-- RECORD SET --
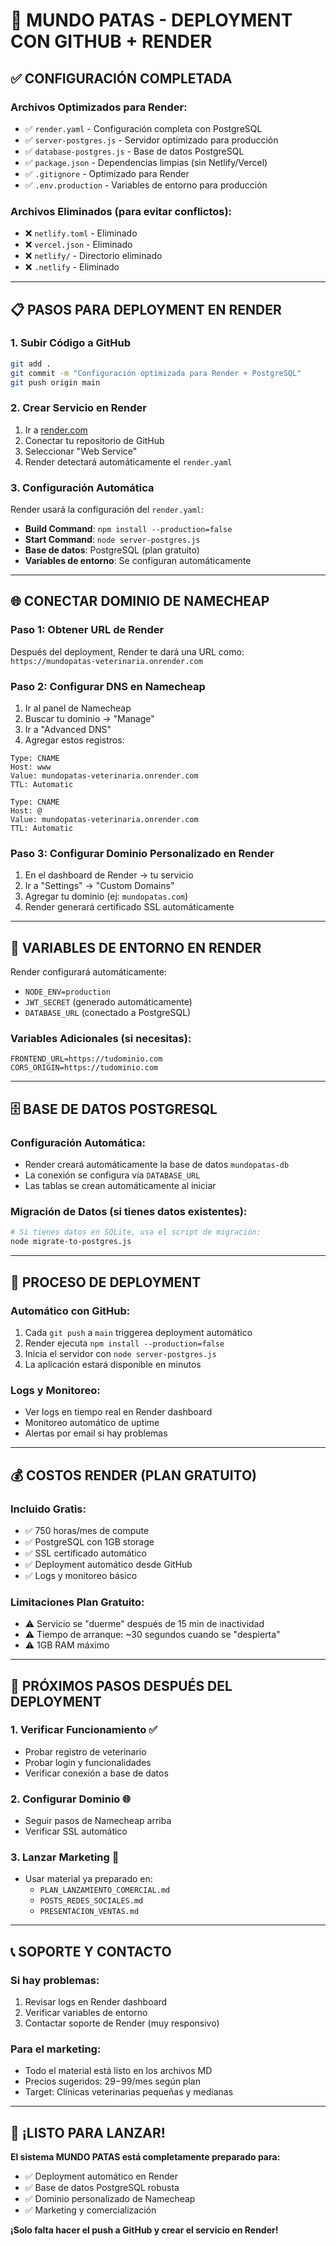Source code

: # 🚀 MUNDO PATAS - DEPLOYMENT CON GITHUB + RENDER

## ✅ **CONFIGURACIÓN COMPLETADA**

### **Archivos Optimizados para Render:**
- ✅ `render.yaml` - Configuración completa con PostgreSQL
- ✅ `server-postgres.js` - Servidor optimizado para producción
- ✅ `database-postgres.js` - Base de datos PostgreSQL
- ✅ `package.json` - Dependencias limpias (sin Netlify/Vercel)
- ✅ `.gitignore` - Optimizado para Render
- ✅ `.env.production` - Variables de entorno para producción

### **Archivos Eliminados (para evitar conflictos):**
- ❌ `netlify.toml` - Eliminado
- ❌ `vercel.json` - Eliminado  
- ❌ `netlify/` - Directorio eliminado
- ❌ `.netlify` - Eliminado

---

## 📋 **PASOS PARA DEPLOYMENT EN RENDER**

### **1. Subir Código a GitHub**
```bash
git add .
git commit -m "Configuración optimizada para Render + PostgreSQL"
git push origin main
```

### **2. Crear Servicio en Render**
1. Ir a [render.com](https://render.com)
2. Conectar tu repositorio de GitHub
3. Seleccionar "Web Service"
4. Render detectará automáticamente el `render.yaml`

### **3. Configuración Automática**
Render usará la configuración del `render.yaml`:
- **Build Command**: `npm install --production=false`
- **Start Command**: `node server-postgres.js`
- **Base de datos**: PostgreSQL (plan gratuito)
- **Variables de entorno**: Se configuran automáticamente

---

## 🌐 **CONECTAR DOMINIO DE NAMECHEAP**

### **Paso 1: Obtener URL de Render**
Después del deployment, Render te dará una URL como:
`https://mundopatas-veterinaria.onrender.com`

### **Paso 2: Configurar DNS en Namecheap**
1. Ir al panel de Namecheap
2. Buscar tu dominio → "Manage"
3. Ir a "Advanced DNS"
4. Agregar estos registros:

```
Type: CNAME
Host: www
Value: mundopatas-veterinaria.onrender.com
TTL: Automatic

Type: CNAME  
Host: @
Value: mundopatas-veterinaria.onrender.com
TTL: Automatic
```

### **Paso 3: Configurar Dominio Personalizado en Render**
1. En el dashboard de Render → tu servicio
2. Ir a "Settings" → "Custom Domains"
3. Agregar tu dominio (ej: `mundopatas.com`)
4. Render generará certificado SSL automáticamente

---

## 🔧 **VARIABLES DE ENTORNO EN RENDER**

Render configurará automáticamente:
- `NODE_ENV=production`
- `JWT_SECRET` (generado automáticamente)
- `DATABASE_URL` (conectado a PostgreSQL)

### **Variables Adicionales (si necesitas):**
```
FRONTEND_URL=https://tudominio.com
CORS_ORIGIN=https://tudominio.com
```

---

## 🗄️ **BASE DE DATOS POSTGRESQL**

### **Configuración Automática:**
- Render creará automáticamente la base de datos `mundopatas-db`
- La conexión se configura vía `DATABASE_URL`
- Las tablas se crean automáticamente al iniciar

### **Migración de Datos (si tienes datos existentes):**
```bash
# Si tienes datos en SQLite, usa el script de migración:
node migrate-to-postgres.js
```

---

## 🚀 **PROCESO DE DEPLOYMENT**

### **Automático con GitHub:**
1. Cada `git push` a `main` triggerea deployment automático
2. Render ejecuta `npm install --production=false`
3. Inicia el servidor con `node server-postgres.js`
4. La aplicación estará disponible en minutos

### **Logs y Monitoreo:**
- Ver logs en tiempo real en Render dashboard
- Monitoreo automático de uptime
- Alertas por email si hay problemas

---

## 💰 **COSTOS RENDER (PLAN GRATUITO)**

### **Incluido Gratis:**
- ✅ 750 horas/mes de compute
- ✅ PostgreSQL con 1GB storage
- ✅ SSL certificado automático
- ✅ Deployment automático desde GitHub
- ✅ Logs y monitoreo básico

### **Limitaciones Plan Gratuito:**
- ⚠️ Servicio se "duerme" después de 15 min de inactividad
- ⚠️ Tiempo de arranque: ~30 segundos cuando se "despierta"
- ⚠️ 1GB RAM máximo

---

## 🎯 **PRÓXIMOS PASOS DESPUÉS DEL DEPLOYMENT**

### **1. Verificar Funcionamiento** ✅
- Probar registro de veterinario
- Probar login y funcionalidades
- Verificar conexión a base de datos

### **2. Configurar Dominio** 🌐
- Seguir pasos de Namecheap arriba
- Verificar SSL automático

### **3. Lanzar Marketing** 📢
- Usar material ya preparado en:
  - `PLAN_LANZAMIENTO_COMERCIAL.md`
  - `POSTS_REDES_SOCIALES.md`
  - `PRESENTACION_VENTAS.md`

---

## 📞 **SOPORTE Y CONTACTO**

### **Si hay problemas:**
1. Revisar logs en Render dashboard
2. Verificar variables de entorno
3. Contactar soporte de Render (muy responsivo)

### **Para el marketing:**
- Todo el material está listo en los archivos MD
- Precios sugeridos: $29-$99/mes según plan
- Target: Clínicas veterinarias pequeñas y medianas

---

## 🎉 **¡LISTO PARA LANZAR!**

**El sistema MUNDO PATAS está completamente preparado para:**
- ✅ Deployment automático en Render
- ✅ Base de datos PostgreSQL robusta  
- ✅ Dominio personalizado de Namecheap
- ✅ Marketing y comercialización

**¡Solo falta hacer el push a GitHub y crear el servicio en Render!**
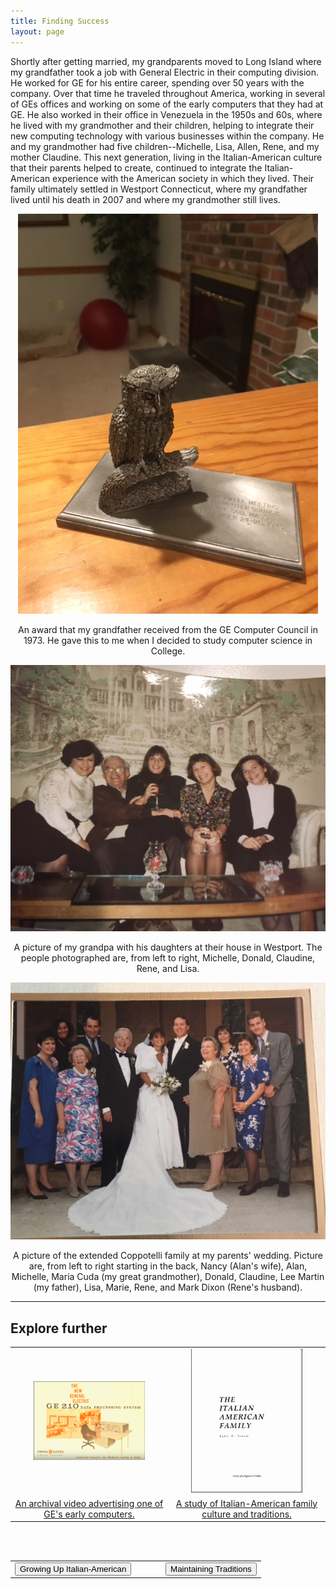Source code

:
 ```yaml
---
title: Finding Success
layout: page
---
```


Shortly after getting married, my grandparents moved to Long Island where my grandfather took a job with General Electric in their computing division. He worked for GE for his entire career, spending over 50 years with the company.  Over that time he traveled throughout America, working in several of GEs offices and working on some of the early computers that they had at GE.  He also worked in their office in Venezuela in the 1950s and 60s, where he lived with my grandmother and their children, helping to integrate their new computing technology with various businesses within the company.  He and my grandmother had five children--Michelle, Lisa, Allen, Rene, and my mother Claudine.  This next generation, living in the Italian-American culture that their parents helped to create, continued to integrate the Italian-American experience with the American society in which they lived.  Their family ultimately settled in Westport Connecticut, where my grandfather lived until his death in 2007 and where my grandmother still lives.

<center>
  <img src="https://raw.githubusercontent.com/dmartin4/LATS-232/master/img/award.png"/>
  <p>An award that my grandfather received from the GE Computer Council in 1973.  He gave this to me when I decided to study computer science in College.</p>
</center>

<center>
  <img src="https://raw.githubusercontent.com/dmartin4/LATS-232/master/img/gpa_girls.png"/>
  <p>A picture of my grandpa with his daughters at their house in Westport.  The people photographed are, from left to right, Michelle, Donald, Claudine, Rene, and Lisa.</p>
</center>

<center>
  <img src="https://raw.githubusercontent.com/dmartin4/LATS-232/master/img/marriage.png"/>
  <p>A picture of the extended Coppotelli family at my parents' wedding.  Picture are, from left to right starting in the back, Nancy (Alan's wife), Alan, Michelle, Maria Cuda (my great grandmother), Donald, Claudine, Lee Martin (my father), Lisa, Marie, Rene,  and Mark Dixon (Rene's husband).</p>
</center>

---

## Explore further

<center>
<table style="width:100%">
  <col width="50%">
  <col width="50%">
  <tr>
    <td>
      <center>
       <img src="https://raw.githubusercontent.com/dmartin4/LATS-232/master/img/comp_thumb.png" width="75%" height="75%"/>
     </center>
    </td>
    <td>
     <center>
       <img src="https://raw.githubusercontent.com/dmartin4/LATS-232/master/img/fam_thumb.png" width="75%" height="75%"/>
     </center>
    </td>
  </tr>
  <tr>
    <td>
     <center>
      <a href="https://www.youtube.com/watch?v=QfHMu75cfjg">An archival video advertising one of GE's early computers.</a>
     </center>
    </td>
    <td>
     <center>
     <a href="http://cmsny.org/wp-content/uploads/2016/02/Tomasi-The-Italian-American-Family.pdf">A study of Italian-American family culture and traditions.</a>
     </center>
    </td>
  </tr>
</table>
</center>

<br><br>

<center>
<table style="width:100%">
  <col width="50%">
  <col width="50%">
  <tr>
    <td>
      <div align="left">
       <a href="http://dmartin4.github.io/LATS-232/growing"><button name="button" onclick="http://dmartin4.github.io/LATS-232/growing">Growing Up Italian-American</button></a>
      </div>
    </td>
    <td>
     <div align="right">
      <a href="http://dmartin4.github.io/LATS-232/today"><button name="button" onclick="http://dmartin4.github.io/LATS-232/today">Maintaining Traditions</button></a>
      </div>
    </td>
  </tr>
 </table>
 </center>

-- PROBLEM DESCRIPTION --
For every line in the data above that has the string "production", return that line.

-- WRITTEN SOLUTION --
- ✅ `.env.production` - Variables de entorno para producción
- **Build Command**: `npm install --production=false`
- `NODE_ENV=production`
2. Render ejecuta `npm install --production=false`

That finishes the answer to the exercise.